Data for analysis section start
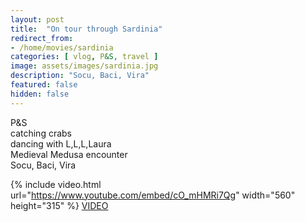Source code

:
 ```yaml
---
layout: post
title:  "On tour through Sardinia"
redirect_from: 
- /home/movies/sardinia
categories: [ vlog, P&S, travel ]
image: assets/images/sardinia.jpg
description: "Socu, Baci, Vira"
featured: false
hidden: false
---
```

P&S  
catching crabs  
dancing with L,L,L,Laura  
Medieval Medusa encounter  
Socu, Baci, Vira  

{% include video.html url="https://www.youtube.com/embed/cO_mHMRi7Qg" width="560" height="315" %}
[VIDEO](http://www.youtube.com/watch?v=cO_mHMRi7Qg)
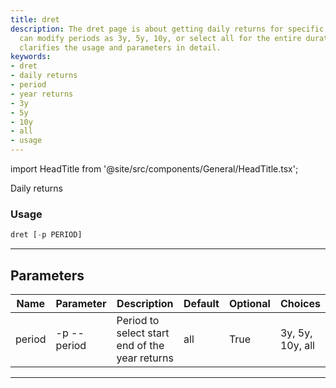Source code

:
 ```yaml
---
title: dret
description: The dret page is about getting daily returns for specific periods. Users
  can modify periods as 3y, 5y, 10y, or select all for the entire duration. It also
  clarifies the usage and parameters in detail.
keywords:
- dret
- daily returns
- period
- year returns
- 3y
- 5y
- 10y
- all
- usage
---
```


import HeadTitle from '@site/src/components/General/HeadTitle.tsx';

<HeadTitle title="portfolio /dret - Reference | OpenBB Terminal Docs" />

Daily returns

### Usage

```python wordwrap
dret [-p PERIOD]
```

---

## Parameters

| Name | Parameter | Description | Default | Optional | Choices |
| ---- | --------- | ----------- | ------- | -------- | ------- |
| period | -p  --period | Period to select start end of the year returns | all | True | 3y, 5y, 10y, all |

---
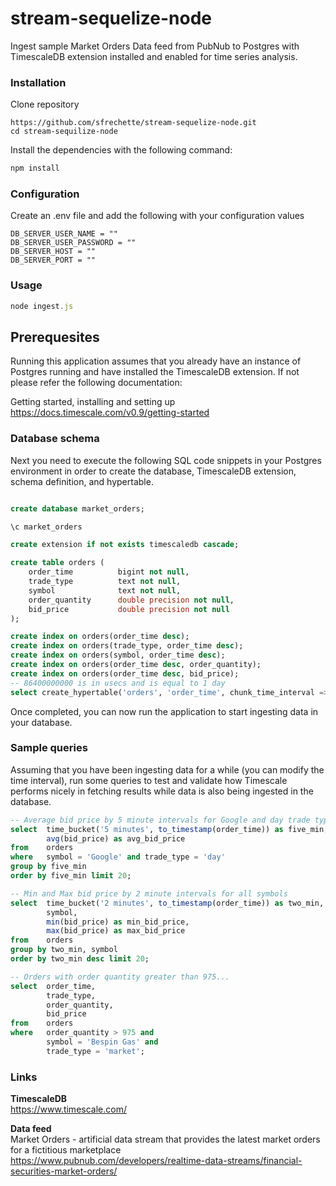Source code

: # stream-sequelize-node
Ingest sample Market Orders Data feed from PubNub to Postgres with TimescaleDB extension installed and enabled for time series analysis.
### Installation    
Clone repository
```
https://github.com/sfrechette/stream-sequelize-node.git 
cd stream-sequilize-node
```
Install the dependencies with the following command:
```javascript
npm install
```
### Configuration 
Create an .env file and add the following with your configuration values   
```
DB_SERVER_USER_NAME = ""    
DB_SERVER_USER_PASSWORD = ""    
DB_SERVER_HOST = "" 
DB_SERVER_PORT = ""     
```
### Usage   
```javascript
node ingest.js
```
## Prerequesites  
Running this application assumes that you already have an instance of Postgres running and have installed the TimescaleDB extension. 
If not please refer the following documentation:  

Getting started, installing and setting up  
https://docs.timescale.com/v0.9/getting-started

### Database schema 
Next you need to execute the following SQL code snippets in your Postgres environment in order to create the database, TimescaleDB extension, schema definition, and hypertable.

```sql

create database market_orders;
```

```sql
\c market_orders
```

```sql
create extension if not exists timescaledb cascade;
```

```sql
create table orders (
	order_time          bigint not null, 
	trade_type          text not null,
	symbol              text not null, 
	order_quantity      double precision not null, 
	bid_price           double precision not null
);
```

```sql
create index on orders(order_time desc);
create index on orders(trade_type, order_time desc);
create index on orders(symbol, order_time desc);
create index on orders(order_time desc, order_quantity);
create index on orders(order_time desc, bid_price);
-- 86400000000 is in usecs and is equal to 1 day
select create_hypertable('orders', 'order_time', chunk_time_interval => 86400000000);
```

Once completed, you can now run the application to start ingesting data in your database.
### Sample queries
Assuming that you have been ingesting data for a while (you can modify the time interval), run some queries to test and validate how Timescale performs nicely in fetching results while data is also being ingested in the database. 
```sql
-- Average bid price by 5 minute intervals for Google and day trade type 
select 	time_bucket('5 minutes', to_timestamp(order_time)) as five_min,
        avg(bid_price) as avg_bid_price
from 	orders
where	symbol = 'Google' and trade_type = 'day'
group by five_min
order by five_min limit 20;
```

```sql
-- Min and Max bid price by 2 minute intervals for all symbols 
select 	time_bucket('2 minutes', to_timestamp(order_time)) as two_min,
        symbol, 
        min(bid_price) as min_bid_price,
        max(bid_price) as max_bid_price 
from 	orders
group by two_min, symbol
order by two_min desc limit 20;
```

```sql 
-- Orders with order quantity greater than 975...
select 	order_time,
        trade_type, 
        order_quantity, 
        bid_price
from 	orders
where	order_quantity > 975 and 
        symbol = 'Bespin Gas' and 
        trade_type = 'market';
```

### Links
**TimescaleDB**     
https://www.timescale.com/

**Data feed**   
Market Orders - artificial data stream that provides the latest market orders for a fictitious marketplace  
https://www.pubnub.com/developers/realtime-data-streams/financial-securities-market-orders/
Data for analysis section end
Review the entries above and return every line where "schema" appears.

Result below
### Database schema 
Next you need to execute the following SQL code snippets in your Postgres environment in order to create the database, TimescaleDB extension, schema definition, and hypertable.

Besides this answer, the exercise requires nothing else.